(DATA FOR THE TASK begins)

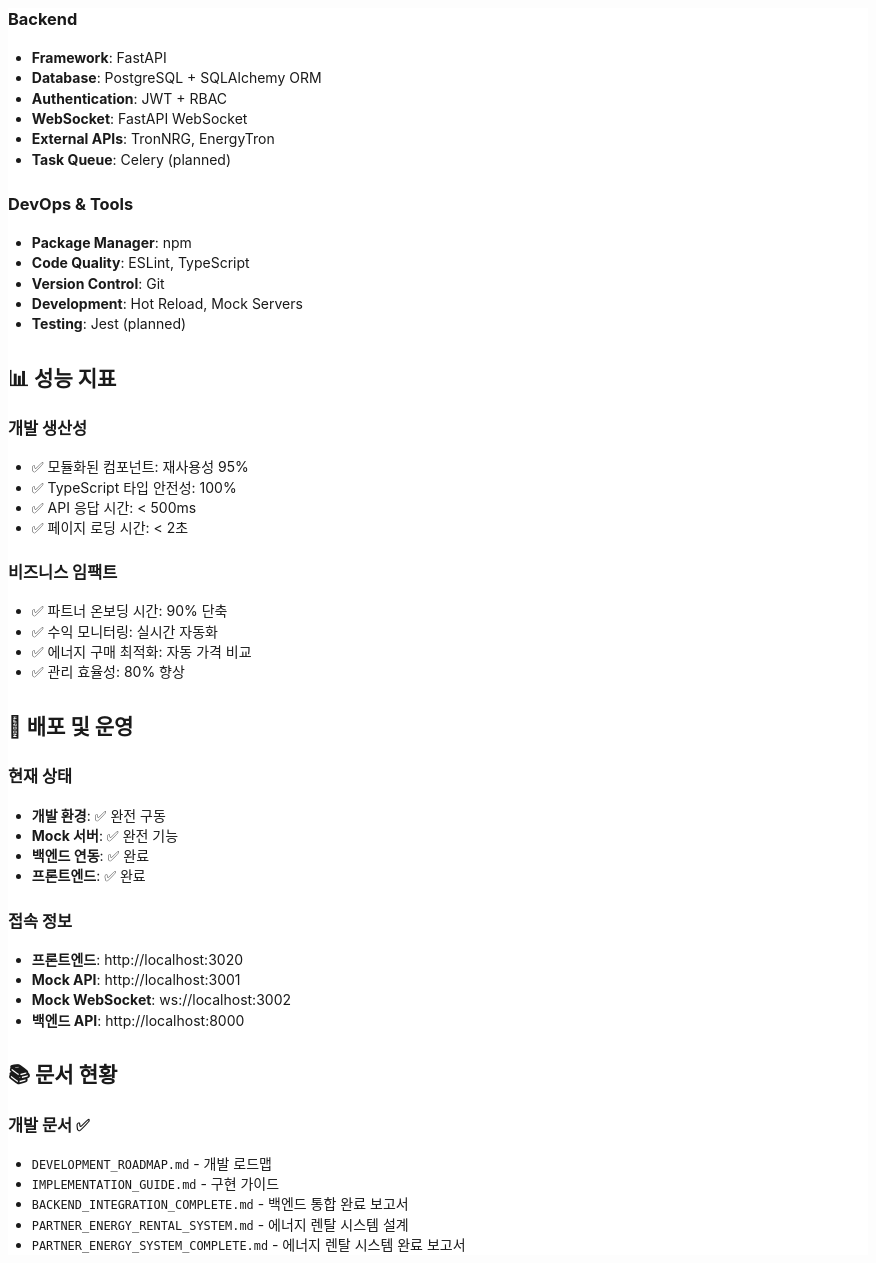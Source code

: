 ### **Backend**
- **Framework**: FastAPI
- **Database**: PostgreSQL + SQLAlchemy ORM
- **Authentication**: JWT + RBAC
- **WebSocket**: FastAPI WebSocket
- **External APIs**: TronNRG, EnergyTron
- **Task Queue**: Celery (planned)

### **DevOps & Tools**
- **Package Manager**: npm
- **Code Quality**: ESLint, TypeScript
- **Version Control**: Git
- **Development**: Hot Reload, Mock Servers
- **Testing**: Jest (planned)

## 📊 **성능 지표**

### **개발 생산성**
- ✅ 모듈화된 컴포넌트: 재사용성 95%
- ✅ TypeScript 타입 안전성: 100%
- ✅ API 응답 시간: < 500ms
- ✅ 페이지 로딩 시간: < 2초

### **비즈니스 임팩트**
- ✅ 파트너 온보딩 시간: 90% 단축
- ✅ 수익 모니터링: 실시간 자동화
- ✅ 에너지 구매 최적화: 자동 가격 비교
- ✅ 관리 효율성: 80% 향상

## 🚀 **배포 및 운영**

### **현재 상태**
- **개발 환경**: ✅ 완전 구동
- **Mock 서버**: ✅ 완전 기능
- **백엔드 연동**: ✅ 완료
- **프론트엔드**: ✅ 완료

### **접속 정보**
- **프론트엔드**: http://localhost:3020
- **Mock API**: http://localhost:3001
- **Mock WebSocket**: ws://localhost:3002
- **백엔드 API**: http://localhost:8000

## 📚 **문서 현황**

### **개발 문서** ✅
- `DEVELOPMENT_ROADMAP.md` - 개발 로드맵
- `IMPLEMENTATION_GUIDE.md` - 구현 가이드
- `BACKEND_INTEGRATION_COMPLETE.md` - 백엔드 통합 완료 보고서
- `PARTNER_ENERGY_RENTAL_SYSTEM.md` - 에너지 렌탈 시스템 설계
- `PARTNER_ENERGY_SYSTEM_COMPLETE.md` - 에너지 렌탈 시스템 완료 보고서
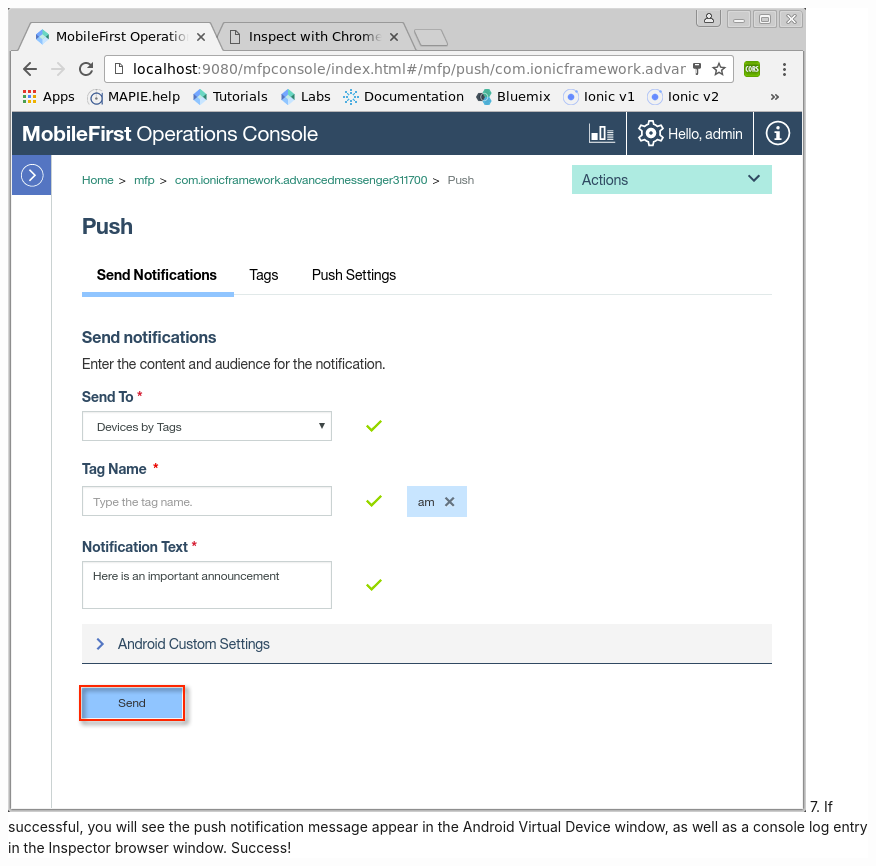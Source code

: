 ![Send push - app in foreground](./images/SendPushAppInForeground.png)
7. If successful, you will see the push notification message appear in the Android Virtual Device window, as well as a console log entry in the Inspector browser window.  Success!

(DATA FOR THE TASK ends)

Extract the full listing exactly, with the pictures left out.

• [SOLVED PROBLEM]:
Source code

: ### **Backend**
- **Framework**: FastAPI
- **Database**: PostgreSQL + SQLAlchemy ORM
- **Authentication**: JWT + RBAC
- **WebSocket**: FastAPI WebSocket
- **External APIs**: TronNRG, EnergyTron
- **Task Queue**: Celery (planned)

### **DevOps & Tools**
- **Package Manager**: npm
- **Code Quality**: ESLint, TypeScript
- **Version Control**: Git
- **Development**: Hot Reload, Mock Servers
- **Testing**: Jest (planned)

## 📊 **성능 지표**

### **개발 생산성**
- ✅ 모듈화된 컴포넌트: 재사용성 95%
- ✅ TypeScript 타입 안전성: 100%
- ✅ API 응답 시간: < 500ms
- ✅ 페이지 로딩 시간: < 2초

### **비즈니스 임팩트**
- ✅ 파트너 온보딩 시간: 90% 단축
- ✅ 수익 모니터링: 실시간 자동화
- ✅ 에너지 구매 최적화: 자동 가격 비교
- ✅ 관리 효율성: 80% 향상

## 🚀 **배포 및 운영**

### **현재 상태**
- **개발 환경**: ✅ 완전 구동
- **Mock 서버**: ✅ 완전 기능
- **백엔드 연동**: ✅ 완료
- **프론트엔드**: ✅ 완료

### **접속 정보**
- **프론트엔드**: http://localhost:3020
- **Mock API**: http://localhost:3001
- **Mock WebSocket**: ws://localhost:3002
- **백엔드 API**: http://localhost:8000

## 📚 **문서 현황**

### **개발 문서** ✅
- `DEVELOPMENT_ROADMAP.md` - 개발 로드맵
- `IMPLEMENTATION_GUIDE.md` - 구현 가이드
- `BACKEND_INTEGRATION_COMPLETE.md` - 백엔드 통합 완료 보고서
- `PARTNER_ENERGY_RENTAL_SYSTEM.md` - 에너지 렌탈 시스템 설계
- `PARTNER_ENERGY_SYSTEM_COMPLETE.md` - 에너지 렌탈 시스템 완료 보고서
Source code

: ![Send push - app in foreground](./images/SendPushAppInForeground.png)
7. If successful, you will see the push notification message appear in the Android Virtual Device window, as well as a console log entry in the Inspector browser window.  Success!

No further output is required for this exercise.